As he ran out in the open with tears streaming down his cheeks, he realized that there was no one he could tell this to. His father wasn’t at home and may be gone for a couple of days, and his mother – once, in her presence he’d been irritated to the point of insanity by its constant yapping and had proceeded to kick it, but one look from her had frozen his foot in mid air. Malevolent was the only word he could use to describe that look! If she got to know of this, she’d probably think he’d done it on purpose. So, he must bear his plight all alone. He had to run away.

Slowing down, he quietly made his way towards the house. He’d made up his mind. He had to get out of there – go to the station, then catch a train and go to some place far away where he’d have to work in some factory under an assumed name and live in the ghetto, just like they do in the movies. Despite his grief, he felt a little pleasurably excited at the thought of the adventure. To make a success story of it he knew he had to calm down and use his head. So he did calm down, and used about as much of the head that was the fair share of every seven year old as he possibly could. His aunt was out at that moment as she had to get stuff from the supermarket. His mother, after having lunch was probably upstairs with her head buried in some historical novel. So, with any luck, he’d have the entire ground floor to himself. Just the privacy he needed to kick in on the supplies. He made his way up the steps to the front door treading as lightly and noiselessly on his feet as a cat. With extreme caution, he pried it open just an inch, and peeped in to make sure there was no one around. Then, he widened the gap and slipped himself in. Among his bags, he found what he was looking for – a small, suede rucksack. Hauling it up his shoulder, he made his way up to the kitchen and, on reaching there, he cut himself around five peanut butter and jelly sandwiches. These, he neatly packed in a brown paper bag and placed it in his rucksack. In another ten minutes or so, he was all geared up. His supplies consisted of the aforementioned sandwiches, a carton of milk, a bottle of water, a bag of cheetos, a notebook, a black, ball-point pen, and two pairs of clean underwear.

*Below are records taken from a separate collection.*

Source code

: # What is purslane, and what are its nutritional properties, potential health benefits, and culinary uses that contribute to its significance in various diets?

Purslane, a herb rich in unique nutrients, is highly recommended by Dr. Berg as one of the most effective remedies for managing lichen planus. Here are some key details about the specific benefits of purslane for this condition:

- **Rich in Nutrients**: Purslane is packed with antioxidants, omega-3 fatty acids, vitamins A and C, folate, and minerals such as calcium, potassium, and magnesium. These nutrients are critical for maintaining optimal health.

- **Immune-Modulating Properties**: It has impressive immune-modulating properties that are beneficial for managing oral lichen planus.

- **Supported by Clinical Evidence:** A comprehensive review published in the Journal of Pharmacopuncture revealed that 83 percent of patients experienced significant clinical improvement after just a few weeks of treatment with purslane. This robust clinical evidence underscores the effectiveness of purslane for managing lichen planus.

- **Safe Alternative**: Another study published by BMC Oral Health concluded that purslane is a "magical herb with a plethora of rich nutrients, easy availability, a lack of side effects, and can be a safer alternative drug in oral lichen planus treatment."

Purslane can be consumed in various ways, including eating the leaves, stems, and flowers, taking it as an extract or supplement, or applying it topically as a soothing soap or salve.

As he made his way through the gate, he couldn’t help but turn and look at the window of the room in which his mother was supposedly reading. This might be the cause of some grief for her, and she might perhaps cry a little. But his father would be there to take care of her, and maybe a year later they’d have another baby. Babies were like that – they sprouted of their own accord where married couples lived. And anyway, he was already feeling a little proud of himself for the sacrifice he’d made.

He knew the way to the station, it being only half a mile away. But as he turned around the corner, the house all of a sudden disappeared from view behind the high wall and he felt a wave of fear creeping over him. What if he’d never make it past the train? What if, once he got off the train, he couldn’t get a job? Would that mean he’d have to starve to death? And he’d heard from his mother the awful things that happened to children who stray too far out from their homes unaccompanied. All of a sudden he felt tired and lonely, and above all, dreadfully afraid.

It happened just as he was crossing the post office. A hand on his shoulder and a female voice inquiring, “Hey, where are you off to, all alone?” The suddenness of it startled him so much that he’d almost performed a somersault right there on the street. He turned round to see his aunt looking down at him kindly, somewhat amused. And then he told all, with the tears falling fast. “Its Sir Rider – it – he died. It wasn’t my fault – the cabinet – I tried to get rid of it but it wouldn’t quit following me around, you see – and it fell -”

His aunt, meanwhile had let go of his shoulder and was staring at him fixedly and open mouthed. “But my dear,” she explained almost pleadingly – “what is this you are saying? Sir Richard died last year. Didn’t our mother tell you? His poor heart the vets said – it just stopped.”